# 1.11a2: FineWeb Corpus Preparation

**Goal:** Download a 1MB sample from FineWeb and convert it to pure ASCII for training Lil Gatsby.

## Why FineWeb?

FineWeb is HuggingFace's newest web corpus (15 trillion tokens) containing:
- Web pages from Common Crawl (2013-2024)
- Extensive deduplication and filtering
- High-quality English text
- Modern, clean dataset using Parquet format

Unlike Gatsby (single book, ~270k tokens), FineWeb gives us:
- **Diversity:** Many writing styles, topics, domains
- **Scale:** Can grab 1MB, 10MB, or more
- **Non-repetition:** Fresh data throughout training (no memorization)
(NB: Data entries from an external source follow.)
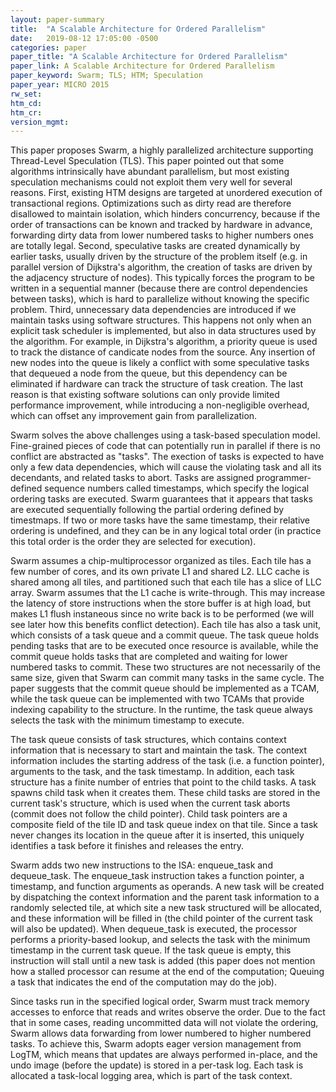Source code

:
 ```yaml
---
layout: paper-summary
title:  "A Scalable Architecture for Ordered Parallelism"
date:   2019-08-12 17:05:00 -0500
categories: paper
paper_title: "A Scalable Architecture for Ordered Parallelism"
paper_link: A Scalable Architecture for Ordered Parallelism
paper_keyword: Swarm; TLS; HTM; Speculation
paper_year: MICRO 2015
rw_set: 
htm_cd: 
htm_cr: 
version_mgmt: 
---
```


This paper proposes Swarm, a highly parallelized architecture supporting Thread-Level Speculation (TLS). This paper 
pointed out that some algorithms intrinsically have abundant parallelism, but most existing speculation mechanisms could 
not exploit them very well for several reasons. First, existing HTM designs are targeted at unordered execution of 
transactional regions. Optimizations such as dirty read are therefore disallowed to maintain isolation, which hinders
concurrency, because if the order of transactions can be known and tracked by hardware in advance, forwarding dirty data
from lower numbered tasks to higher numbers ones are totally legal. Second, speculative tasks are created dynamically
by earlier tasks, usually driven by the structure of the problem itself (e.g. in parallel version of Dijkstra's algorithm,
the creation of tasks are driven by the adjacency structure of nodes). This typically forces the program to be written
in a sequential manner (because there are control dependencies between tasks), which is hard to parallelize without knowing 
the specific problem. Third, unnecessary data dependencies are introduced if we maintain tasks using software structures. 
This happens not only when an explicit task scheduler is implemented, but also in data structures used by the algorithm.
For example, in Dijkstra's algorithm, a priority queue is used to track the distance of candicate nodes from the source.
Any insertion of new nodes into the queue is likely a conflict with some speculative tasks that dequeued a node from 
the queue, but this dependency can be eliminated if hardware can track the structure of task creation. The last 
reason is that existing software solutions can only provide limited performance improvement, while introducing a 
non-negligible overhead, which can offset any improvement gain from parallelization.

Swarm solves the above challenges using a task-based speculation model. Fine-grained pieces of code that can potentially
run in parallel if there is no conflict are abstracted as "tasks". The exection of tasks is expected to have only
a few data dependencies, which will cause the violating task and all its decendants, and related tasks to abort.
Tasks are assigned programmer-defined sequence numbers called timestamps, which specify the logical ordering tasks are 
executed. Swarm guarantees that it appears that tasks are executed sequentially following the partial ordering 
defined by timestmaps. If two or more tasks have the same timestamp, their relative ordering is undefined, and they can 
be in any logical total order (in practice this total order is the order they are selected for execution).

Swarm assumes a chip-multiprocessor organized as tiles. Each tile has a few number of cores, and its own private L1 and 
shared L2. LLC cache is 
shared among all tiles, and partitioned such that each tile has a slice of LLC array. Swarm assumes that the L1 cache is 
write-through. This may increase the latency of store instructions when the store buffer is at high load, but makes 
L1 flush instaneous since no write back is to be performed (we will see later how this benefits conflict detection).
Each tile has also a task unit, which consists of a task queue and a commit queue. The task queue holds pending tasks 
that are to be executed once resource is available, while the commit queue holds tasks that are completed and waiting
for lower numbered tasks to commit. These two structures are not necessarily of the same size, given that Swarm can commit
many tasks in the same cycle. The paper suggests that the commit queue should be implemented as a TCAM, while the task
queue can be implemented with two TCAMs that provide indexing capability to the structure. In the runtime, the 
task queue always selects the task with the minimum timestamp to execute.

The task queue consists of task structures, which contains context information that is necessary to start and maintain 
the task. The context information includes the starting address of the task (i.e. a function pointer), arguments to the 
task, and the task timestamp. In addition, each task structure has a finite number of entries that point to the child tasks.
A task spawns child task when it creates them. These child tasks are stored in the current task's structure, which is used
when the current task aborts (commit does not follow the child pointer). Child task pointers are a composite field of the 
tile ID and task queue index on that tile. Since a task never changes its location in the queue after it is inserted, this
uniquely identifies a task before it finishes and releases the entry.

Swarm adds two new instructions to the ISA: enqueue_task and dequeue_task. The enqueue_task instruction takes a function 
pointer, a timestamp, and function arguments as operands. A new task will be created by dispatching the context information 
and the parent task information to a randomly selected tile, at which site a new task structured will be allocated,
and these information will be filled in (the child pointer of the current task will also be updated). When dequeue_task
is executed, the processor performs a priority-based lookup, and selects the task with the minimum timestamp in the current
task queue. If the task queue is empty, this instruction will stall until a new task is added (this paper does not 
mention how a stalled processor can resume at the end of the computation; Queuing a task that indicates the end of the 
computation may do the job).

Since tasks run in the specified logical order, Swarm must track memory accesses to enforce that reads and writes observe 
the order. Due to the fact that in some cases, reading uncommitted data will not violate the ordering, Swarm allows data 
forwarding from lower numbered to higher numbered tasks. To achieve this, Swarm adopts eager version management from LogTM, 
which means that updates are always performed in-place, and the undo image (before the update) is stored in a per-task log.
Each task is allocated a task-local logging area, which is part of the task context.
## The Corpus-as-Heat-Reservoir Hypothesis

**Hypothesis:** Larger, more diverse corpus keeps gradients large longer → tokens stay "warm" (mobile) longer → more time for structure formation before freezing.

**Experiment:**
1. Train on Gatsby (270k, repeats after 5 epochs) → freezes by step ~8k, k=2 clusters
2. Train on FineWeb (1MB, ~10 epochs) → freezes later? More clusters?
3. If yes → corpus size is the missing ingredient!

## Processing Steps

1. Load FineWeb via HuggingFace `datasets` (streaming mode)
2. Grab enough text to reach ~1MB
3. Convert to ASCII using `unidecode` (handles UTF-8 → ASCII gracefully)
4. Filter to valid ASCII bytes (0-127)
5. Save as `fineweb_1mb_ascii.txt`

## Expected Output

- File: `../data/fineweb_1mb_ascii.txt`
- Size: ~1,000,000 bytes
- All characters in range [0, 127] (pure ASCII)
- Used tokens: ~79 (letters, digits, punctuation)
- Unused tokens: ~49 (control chars, special symbols)

## Parameters

In [10]:
# Target corpus size
TARGET_SIZE_BYTES = 2_000_000  # 2M

# Output path
OUTPUT_PATH = "../data/fineweb_ascii.txt"

# FineWeb dataset
DATASET_NAME = "HuggingFaceFW/fineweb"
SPLIT = "train"

# Random seed for reproducibility
RANDOM_SEED = 42

## Imports

In [11]:
from datasets import load_dataset
from unidecode import unidecode
from pathlib import Path
import random

random.seed(RANDOM_SEED)

print("✓ Imports complete")

✓ Imports complete


## Load FineWeb (Streaming)

We use streaming mode to avoid downloading the entire 15T token dataset.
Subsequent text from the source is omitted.